Action item: The answer must consist of every line in the data that contains "begin".
....................
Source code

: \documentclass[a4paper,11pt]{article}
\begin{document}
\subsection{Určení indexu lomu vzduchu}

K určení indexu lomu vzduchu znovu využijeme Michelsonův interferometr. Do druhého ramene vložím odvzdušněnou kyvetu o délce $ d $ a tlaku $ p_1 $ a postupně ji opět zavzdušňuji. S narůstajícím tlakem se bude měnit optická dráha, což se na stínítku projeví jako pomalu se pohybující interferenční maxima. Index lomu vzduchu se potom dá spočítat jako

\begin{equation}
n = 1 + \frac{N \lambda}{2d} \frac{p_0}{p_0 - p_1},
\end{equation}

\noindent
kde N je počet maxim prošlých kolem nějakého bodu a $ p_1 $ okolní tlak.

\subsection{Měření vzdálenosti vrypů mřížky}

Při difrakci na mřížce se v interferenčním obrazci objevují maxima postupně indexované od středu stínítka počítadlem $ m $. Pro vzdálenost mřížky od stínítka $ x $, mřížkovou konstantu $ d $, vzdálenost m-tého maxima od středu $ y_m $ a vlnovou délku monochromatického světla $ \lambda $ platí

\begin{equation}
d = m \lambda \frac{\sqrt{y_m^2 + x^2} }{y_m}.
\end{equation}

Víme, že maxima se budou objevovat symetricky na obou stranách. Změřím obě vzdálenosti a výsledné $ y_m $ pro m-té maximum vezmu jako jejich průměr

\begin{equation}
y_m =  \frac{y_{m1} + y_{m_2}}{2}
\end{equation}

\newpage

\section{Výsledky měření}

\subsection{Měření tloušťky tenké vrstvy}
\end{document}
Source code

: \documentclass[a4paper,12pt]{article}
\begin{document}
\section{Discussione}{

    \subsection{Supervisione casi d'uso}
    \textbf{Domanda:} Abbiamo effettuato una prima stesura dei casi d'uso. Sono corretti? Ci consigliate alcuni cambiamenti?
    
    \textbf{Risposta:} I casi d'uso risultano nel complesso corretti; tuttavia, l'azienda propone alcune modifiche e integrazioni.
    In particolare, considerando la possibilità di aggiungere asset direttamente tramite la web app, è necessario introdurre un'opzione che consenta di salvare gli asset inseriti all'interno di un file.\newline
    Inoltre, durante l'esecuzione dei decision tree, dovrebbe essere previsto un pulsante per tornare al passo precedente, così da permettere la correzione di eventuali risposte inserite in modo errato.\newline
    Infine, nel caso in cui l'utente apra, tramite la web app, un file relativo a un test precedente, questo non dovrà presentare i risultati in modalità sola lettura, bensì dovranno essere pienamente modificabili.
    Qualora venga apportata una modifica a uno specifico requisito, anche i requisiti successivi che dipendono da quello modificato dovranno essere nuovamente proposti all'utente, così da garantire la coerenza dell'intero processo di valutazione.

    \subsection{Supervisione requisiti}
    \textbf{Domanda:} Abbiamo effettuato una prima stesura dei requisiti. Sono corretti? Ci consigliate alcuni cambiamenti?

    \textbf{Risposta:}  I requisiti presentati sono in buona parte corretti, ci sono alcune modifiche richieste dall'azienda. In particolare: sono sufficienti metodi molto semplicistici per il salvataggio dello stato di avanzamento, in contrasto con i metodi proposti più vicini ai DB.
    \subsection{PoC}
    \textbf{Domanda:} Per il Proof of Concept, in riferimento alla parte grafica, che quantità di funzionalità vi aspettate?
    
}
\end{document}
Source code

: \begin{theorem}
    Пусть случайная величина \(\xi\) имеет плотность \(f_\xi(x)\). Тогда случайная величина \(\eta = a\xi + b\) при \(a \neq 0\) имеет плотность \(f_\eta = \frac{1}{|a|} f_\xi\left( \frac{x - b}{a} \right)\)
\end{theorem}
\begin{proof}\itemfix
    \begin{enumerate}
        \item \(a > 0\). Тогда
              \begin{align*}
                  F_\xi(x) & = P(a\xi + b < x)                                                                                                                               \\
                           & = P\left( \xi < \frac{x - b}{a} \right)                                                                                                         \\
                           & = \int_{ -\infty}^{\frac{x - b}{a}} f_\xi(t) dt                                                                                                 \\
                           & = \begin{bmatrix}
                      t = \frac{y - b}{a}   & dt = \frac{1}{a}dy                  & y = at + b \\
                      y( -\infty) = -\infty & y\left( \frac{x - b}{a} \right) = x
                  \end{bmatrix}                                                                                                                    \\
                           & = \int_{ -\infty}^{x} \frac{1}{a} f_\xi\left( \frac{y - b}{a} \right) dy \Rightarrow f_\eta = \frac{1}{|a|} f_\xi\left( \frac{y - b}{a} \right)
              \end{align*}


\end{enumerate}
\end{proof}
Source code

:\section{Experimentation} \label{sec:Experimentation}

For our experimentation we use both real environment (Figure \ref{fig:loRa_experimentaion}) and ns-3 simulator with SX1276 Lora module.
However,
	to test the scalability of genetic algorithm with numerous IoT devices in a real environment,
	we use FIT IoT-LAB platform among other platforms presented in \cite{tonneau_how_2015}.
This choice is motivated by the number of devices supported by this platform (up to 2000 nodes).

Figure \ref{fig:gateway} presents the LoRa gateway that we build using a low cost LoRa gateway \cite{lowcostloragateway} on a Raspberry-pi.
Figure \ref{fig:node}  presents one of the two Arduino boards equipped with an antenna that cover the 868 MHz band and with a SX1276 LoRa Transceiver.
....................
Answer to the problem:
\begin{document}
\begin{equation}
\begin{equation}
\begin{equation}
\begin{document}
: \begin{theorem}
\begin{proof}\itemfix
    \begin{enumerate}
              \begin{align*}
                           & = \begin{bmatrix}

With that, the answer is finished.